From page xxviii: “Among many writings not included in the canon were the books of the Apocrypha, which are found in the Septuagint …, and which, with the exception of 1 and 2 Esdras, were composed in the last two centuries B.C., certainly before the council of Jamnia (about A.D. 100). They could not be accepted, in part because of the current conviction that the Old Testament canon was closed at the time of Ezra when prophetic revelation was supposed to have ceased, or because, in the case of some, they had been written in Greek or else had ceased to be copied in Hebrew and Aramaic after their translation into Greek. There was also probably no widespread demand for their canonization.”
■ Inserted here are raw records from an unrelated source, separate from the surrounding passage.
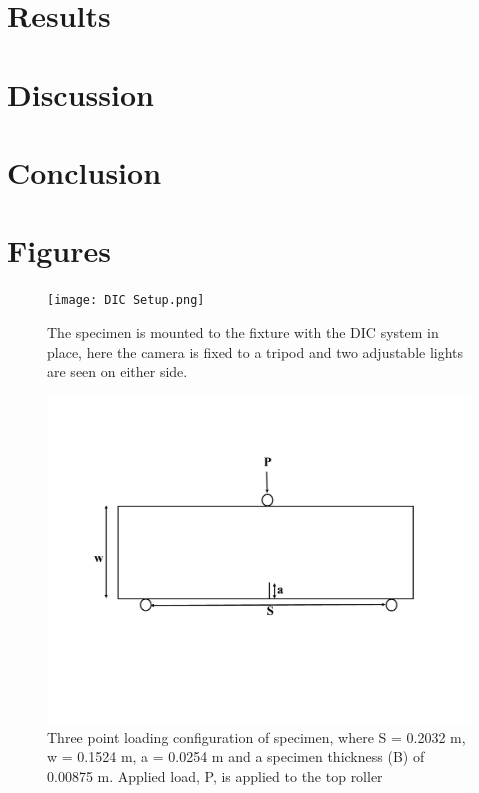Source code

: \documentclass[12pt]{article}
\begin{document}
\section{Results}%

\section{Discussion}%

\section{Conclusion}%

\section{Figures}
\begin{figure}[H]
	\centering
	\texttt{[image: DIC Setup.png]}
	\caption{The specimen is mounted to the fixture with the DIC system in place, here the camera is fixed to a tripod and two adjustable lights are seen on either side.}
	\label{fig:DIC}
\end{figure}

\begin{figure}[H]
	\centering
	\includegraphics[width=1\textwidth]{Geometry.png}
	\caption{Three point loading configuration of specimen, where S = 0.2032 m, w = 0.1524 m, a = 0.0254 m and a specimen thickness (B) of 0.00875 m. Applied load, P, is applied to the top roller}
	\label{fig:Geometry}
\end{figure}
\end{document}
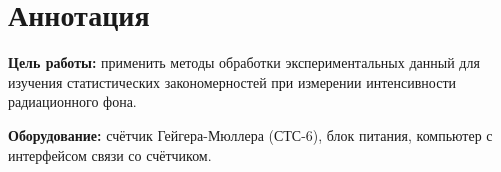 \section{Аннотация}
\textbf{Цель работы:} применить методы обработки экспериментальных данный для
изучения статистических закономерностей при измерении интенсивности радиационного фона.

\textbf{Оборудование:} счётчик Гейгера-Мюллера (СТС-6), блок питания,
компьютер с интерфейсом связи со счётчиком.
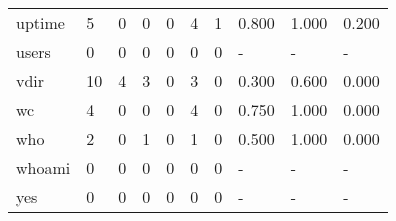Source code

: \begin{longtable}{lp{1.3cm}p{1.3cm}p{1.3cm}p{1.3cm}p{1.3cm}p{1.3cm}p{1.3cm}p{1.3cm}p{1.3cm}}
uptime    &                      5 &                                  0 &                                 0 &                                0 &                                 4 &                               1 &                                0.800 &                                  1.000 &                                0.200 \\
users     &                      0 &                                  0 &                                 0 &                                0 &                                 0 &                               0 &                                    - &                                      - &                                    - \\
vdir      &                     10 &                                  4 &                                 3 &                                0 &                                 3 &                               0 &                                0.300 &                                  0.600 &                                0.000 \\
wc        &                      4 &                                  0 &                                 0 &                                0 &                                 4 &                               0 &                                0.750 &                                  1.000 &                                0.000 \\
who       &                      2 &                                  0 &                                 1 &                                0 &                                 1 &                               0 &                                0.500 &                                  1.000 &                                0.000 \\
whoami    &                      0 &                                  0 &                                 0 &                                0 &                                 0 &                               0 &                                    - &                                      - &                                    - \\
yes       &                      0 &                                  0 &                                 0 &                                0 &                                 0 &                               0 &                                    - &                                      - &                                    - \\
\end{longtable}
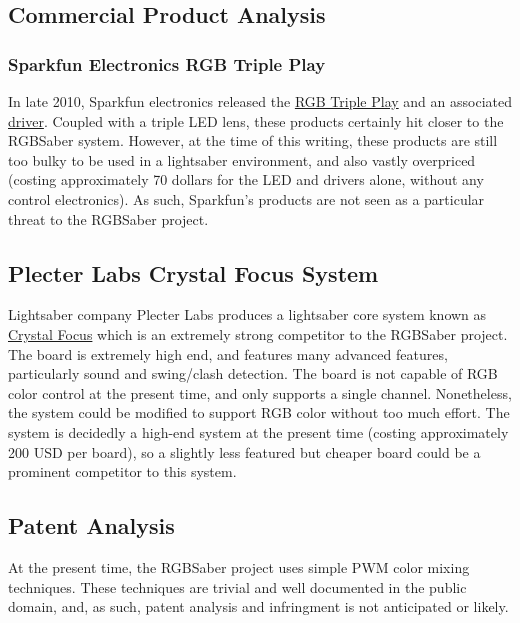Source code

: \documentclass[12pt,letterpaper,onecolumn]{article}
\begin{document}
\subsection[Commercial]{Commercial Product Analysis}
\subsubsection[Sparkfun]{Sparkfun Electronics RGB Triple Play}
In late 2010, Sparkfun electronics released the \href{http://www.sparkfun.com/products/9738}{RGB Triple Play} and an associated \href{http://www.sparkfun.com/products/9834}{driver}.
Coupled with a triple LED lens, these products certainly hit closer to the RGBSaber system. However, at the
time of this writing, these products are still too bulky to be used in a lightsaber environment, and also vastly
overpriced (costing approximately 70 dollars for the LED and drivers alone, without any control electronics).
As such, Sparkfun's products are not seen as a particular threat to the RGBSaber project.

\subsection[Plecter Labs]{Plecter Labs Crystal Focus System}
Lightsaber company Plecter Labs produces a lightsaber core system known as \href{http://www.plecterlabs.com/catalog/product_info.php?cPath=23&products_id=149}{Crystal Focus}
which is an extremely strong competitor to the RGBSaber project. The board is extremely high end, and 
features many advanced features, particularly sound and swing/clash detection.  The board is not capable
of RGB color control at the present time, and only supports a single channel. Nonetheless, the system
could be modified to support RGB color without too much effort. The system is decidedly a high-end
system at the present time (costing approximately 200 USD per board), so a slightly less featured but
cheaper board could be a prominent competitor to this system.

\subsection[Patent]{Patent Analysis}
At the present time, the RGBSaber project uses simple PWM color mixing techniques. These techniques are
trivial and well documented in the public domain, and, as such, patent analysis and infringment is not
anticipated or likely.

\end{document}
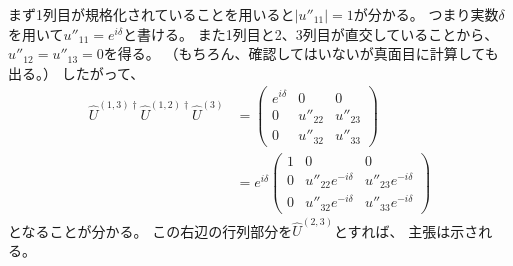 \documentclass[a4paper, 10pt]{jsarticle}
\begin{document}
\begin{problem}
	まず1列目が規格化されていることを用いると$|u''_{11}| = 1$が分かる。
	つまり実数$\delta$を用いて$u''_{11} = e^{i\delta}$と書ける。
	また1列目と2、3列目が直交していることから、
	$u''_{12} = u''_{13} = 0$を得る。
	（もちろん、確認してはいないが真面目に計算しても出る。）
	したがって、
	\begin{align}
		\hat{U}^{(1,3)\dagger} \hat{U}^{(1,2)\dagger} \hat{U}^{(3)}
		&= \left( \begin{array}{ccc}
			e^{i\delta} &0 & 0 \\
			0 & u''_{22} & u''_{23} \\
			0 & u''_{32} & u''_{33}
		\end{array} \right) \\
		&= e^{i\delta} \left( \begin{array}{ccc}
			1 &0 & 0 \\
			0 & u''_{22}e^{-i\delta} & u''_{23}e^{-i\delta} \\
			0 & u''_{32}e^{-i\delta} & u''_{33}e^{-i\delta}
		\end{array} \right)
	\end{align}
	となることが分かる。
	この右辺の行列部分を$\hat{U}^{(2,3)}$とすれば、
	主張は示される。
	

\end{problem}
\end{document}
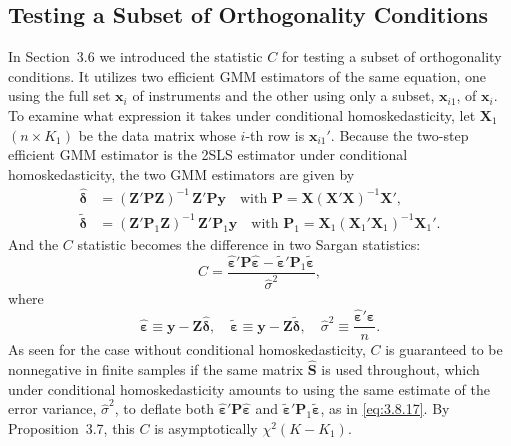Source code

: \subsection*{Testing a Subset of Orthogonality Conditions}

In Section~3.6 we introduced the statistic $C$ for testing a subset of orthogonality
conditions.  It utilizes two efficient GMM estimators of the same equation, one
using the full set $\mathbf{x}_i$ of instruments and the other using only a subset, $\mathbf{x}_{i1}$,
of $\mathbf{x}_i$.  To examine what expression it takes under conditional homoskedasticity, let
$\mathbf{X}_1$ $(n \times K_1)$ be the data matrix whose $i$-th row is $\mathbf{x}_{i1}'$.  Because the
two-step efficient GMM estimator is the 2SLS estimator under conditional homoskedasticity,
the two GMM estimators are given by
\begin{align}
  \hat{\boldsymbol{\delta}}
  &= (\mathbf{Z}'\mathbf{P}\mathbf{Z})^{-1}\, \mathbf{Z}'\mathbf{P}\mathbf{y}
  \quad \text{with } \mathbf{P}
  = \mathbf{X}(\mathbf{X}'\mathbf{X})^{-1}\mathbf{X}',
  \label{eq:3.8.15} \\
  \tilde{\boldsymbol{\delta}}
  &= (\mathbf{Z}'\mathbf{P}_1\mathbf{Z})^{-1}\, \mathbf{Z}'\mathbf{P}_1\mathbf{y}
  \quad \text{with } \mathbf{P}_1
  = \mathbf{X}_1(\mathbf{X}_1'\mathbf{X}_1)^{-1}\mathbf{X}_1'.
  \label{eq:3.8.16}
\end{align}
And the $C$ statistic becomes the difference in two Sargan statistics:
\begin{equation}
  C = \frac{\hat{\boldsymbol{\varepsilon}}'\mathbf{P}\hat{\boldsymbol{\varepsilon}}
    - \tilde{\boldsymbol{\varepsilon}}'\mathbf{P}_1\tilde{\boldsymbol{\varepsilon}}}
    {\hat{\sigma}^2},
  \label{eq:3.8.17}
\end{equation}
where
\[
  \hat{\boldsymbol{\varepsilon}} \equiv \mathbf{y}
  - \mathbf{Z}\hat{\boldsymbol{\delta}}, \quad
  \tilde{\boldsymbol{\varepsilon}} \equiv \mathbf{y}
  - \mathbf{Z}\tilde{\boldsymbol{\delta}}, \quad
  \hat{\sigma}^2 \equiv \frac{\hat{\boldsymbol{\varepsilon}}'\hat{\boldsymbol{\varepsilon}}}{n}.
\]
As seen for the case without conditional homoskedasticity, $C$ is guaranteed to be
nonnegative in finite samples if the same matrix $\hat{\mathbf{S}}$ is used throughout, which under
conditional homoskedasticity amounts to using the same estimate of the error variance,
$\hat{\sigma}^2$, to deflate both
$\hat{\boldsymbol{\varepsilon}}'\mathbf{P}\hat{\boldsymbol{\varepsilon}}$ and
$\tilde{\boldsymbol{\varepsilon}}'\mathbf{P}_1\tilde{\boldsymbol{\varepsilon}}$, as in
\eqref{eq:3.8.17}.  By Proposition~3.7, this $C$ is asymptotically $\chi^2(K - K_1)$.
THE PENTATEUCH Xxviii: “In the early monarchy (perhaps about 950 B.C.) a traditionist from Judah (J) first organized the traditions into a written epic. Sometime later (between about 900 to 750 B.C.) a traditionist from North Israel or Ephraim (E) presented another version of the sacred story. In the seventh century B.C. Deuteronomy (D) was published 92 kg. chs. 22-23), although this version rests upon old traditions. And finally, about the time of the Exile, priestly writers (P) rounded out the expanded tradition with materials preserved by the Jerusalem priesthood.”

INTRODUCTION TO THE NEW TESTAMENT [by Bruce M. Metzger, Vice Chair, RSV Bible Committee, Professor NT, Princeton Theological Seminary]

From Page 1167: “Unlike the books of the Old Testament, which originated during a period extending over many centuries, the books of the New Testament were written within a period of somewhat less than one hundred years. These books fall into four different literary forms. Four of them are ‘Gospels’ because they tell the ‘gospel’ (a word derived from the Anglo-Saxon god-spell, meaning ‘good tidings’) of Jesus Christ, that is, his birth, baptism, ministry of teaching and healing, death, and resurrection. Church history is represented in the Acts of the Apostles, which is an account of the spread of the Christian faith during the first thirty or so years after the death and resurrection of Jesus Christ. Twenty-one of the books of the New Testament are in the form of letters. The last book of the New Testament is an apocalypse, that is, a revelation (Greek apokalypsis) or disclosure of God’s will for the future.”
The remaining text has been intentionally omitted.